(Items listed in a dataset)
---
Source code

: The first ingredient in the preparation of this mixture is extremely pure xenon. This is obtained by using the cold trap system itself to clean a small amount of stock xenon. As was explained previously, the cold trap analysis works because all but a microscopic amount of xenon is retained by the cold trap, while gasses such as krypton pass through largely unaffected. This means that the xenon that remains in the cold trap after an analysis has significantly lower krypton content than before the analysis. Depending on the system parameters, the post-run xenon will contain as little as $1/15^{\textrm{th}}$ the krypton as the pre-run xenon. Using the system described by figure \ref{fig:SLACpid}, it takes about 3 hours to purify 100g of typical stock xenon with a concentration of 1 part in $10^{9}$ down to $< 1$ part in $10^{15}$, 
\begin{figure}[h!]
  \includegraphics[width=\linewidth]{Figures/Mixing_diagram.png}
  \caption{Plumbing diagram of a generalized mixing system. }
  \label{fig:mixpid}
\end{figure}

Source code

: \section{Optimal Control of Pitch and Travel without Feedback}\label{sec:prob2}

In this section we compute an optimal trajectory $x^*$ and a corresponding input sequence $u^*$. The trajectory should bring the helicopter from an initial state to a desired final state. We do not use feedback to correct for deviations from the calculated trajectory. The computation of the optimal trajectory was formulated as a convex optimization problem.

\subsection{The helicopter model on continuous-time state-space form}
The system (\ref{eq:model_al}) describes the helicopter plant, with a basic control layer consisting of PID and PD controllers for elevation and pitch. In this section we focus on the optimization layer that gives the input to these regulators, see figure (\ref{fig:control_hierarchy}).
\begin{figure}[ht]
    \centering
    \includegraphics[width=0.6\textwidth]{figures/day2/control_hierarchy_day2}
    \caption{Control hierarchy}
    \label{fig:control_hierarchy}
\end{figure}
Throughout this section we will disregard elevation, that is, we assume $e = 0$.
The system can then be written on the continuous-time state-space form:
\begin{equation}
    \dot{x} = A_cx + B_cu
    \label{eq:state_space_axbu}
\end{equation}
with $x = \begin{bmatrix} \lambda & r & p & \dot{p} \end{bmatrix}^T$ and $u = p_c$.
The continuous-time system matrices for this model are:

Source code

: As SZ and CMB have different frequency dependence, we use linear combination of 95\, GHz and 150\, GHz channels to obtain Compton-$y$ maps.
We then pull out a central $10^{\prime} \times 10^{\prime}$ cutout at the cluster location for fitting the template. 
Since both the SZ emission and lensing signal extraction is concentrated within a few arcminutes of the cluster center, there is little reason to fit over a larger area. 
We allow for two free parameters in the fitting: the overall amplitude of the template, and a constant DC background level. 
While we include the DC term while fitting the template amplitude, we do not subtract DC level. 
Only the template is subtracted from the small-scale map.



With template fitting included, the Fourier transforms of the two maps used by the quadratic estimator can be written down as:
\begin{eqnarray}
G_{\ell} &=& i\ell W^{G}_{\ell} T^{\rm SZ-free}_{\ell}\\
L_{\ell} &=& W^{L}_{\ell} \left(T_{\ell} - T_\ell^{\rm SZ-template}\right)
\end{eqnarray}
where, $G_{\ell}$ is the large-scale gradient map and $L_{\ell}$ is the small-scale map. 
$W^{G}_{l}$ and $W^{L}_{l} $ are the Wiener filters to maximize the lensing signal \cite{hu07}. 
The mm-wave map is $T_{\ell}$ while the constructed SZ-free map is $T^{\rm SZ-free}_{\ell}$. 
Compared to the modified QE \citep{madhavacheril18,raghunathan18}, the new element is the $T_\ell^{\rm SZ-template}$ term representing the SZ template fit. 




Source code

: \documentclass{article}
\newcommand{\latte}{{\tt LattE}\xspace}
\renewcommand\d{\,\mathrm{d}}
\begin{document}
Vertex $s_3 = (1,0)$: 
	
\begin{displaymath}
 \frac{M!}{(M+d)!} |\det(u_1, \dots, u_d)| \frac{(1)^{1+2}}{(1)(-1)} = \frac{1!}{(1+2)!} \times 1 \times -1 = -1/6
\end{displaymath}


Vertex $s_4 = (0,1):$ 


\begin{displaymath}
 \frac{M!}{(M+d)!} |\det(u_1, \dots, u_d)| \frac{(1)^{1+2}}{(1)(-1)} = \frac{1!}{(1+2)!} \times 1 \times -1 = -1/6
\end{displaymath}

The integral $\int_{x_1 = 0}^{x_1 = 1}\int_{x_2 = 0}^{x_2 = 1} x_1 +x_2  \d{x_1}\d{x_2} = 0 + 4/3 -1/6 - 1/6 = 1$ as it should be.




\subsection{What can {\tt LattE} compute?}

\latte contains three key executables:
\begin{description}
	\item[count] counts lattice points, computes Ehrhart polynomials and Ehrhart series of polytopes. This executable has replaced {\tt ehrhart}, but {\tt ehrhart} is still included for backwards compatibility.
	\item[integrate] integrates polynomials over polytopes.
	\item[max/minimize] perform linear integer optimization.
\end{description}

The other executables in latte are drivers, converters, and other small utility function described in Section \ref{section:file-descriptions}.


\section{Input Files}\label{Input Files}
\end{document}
---
Please go line by line through the records above, copying each one that holds the string "included".

With template fitting included, the Fourier transforms of the two maps used by the quadratic estimator can be written down as:
	\item[count] counts lattice points, computes Ehrhart polynomials and Ehrhart series of polytopes. This executable has replaced {\tt ehrhart}, but {\tt ehrhart} is still included for backwards compatibility.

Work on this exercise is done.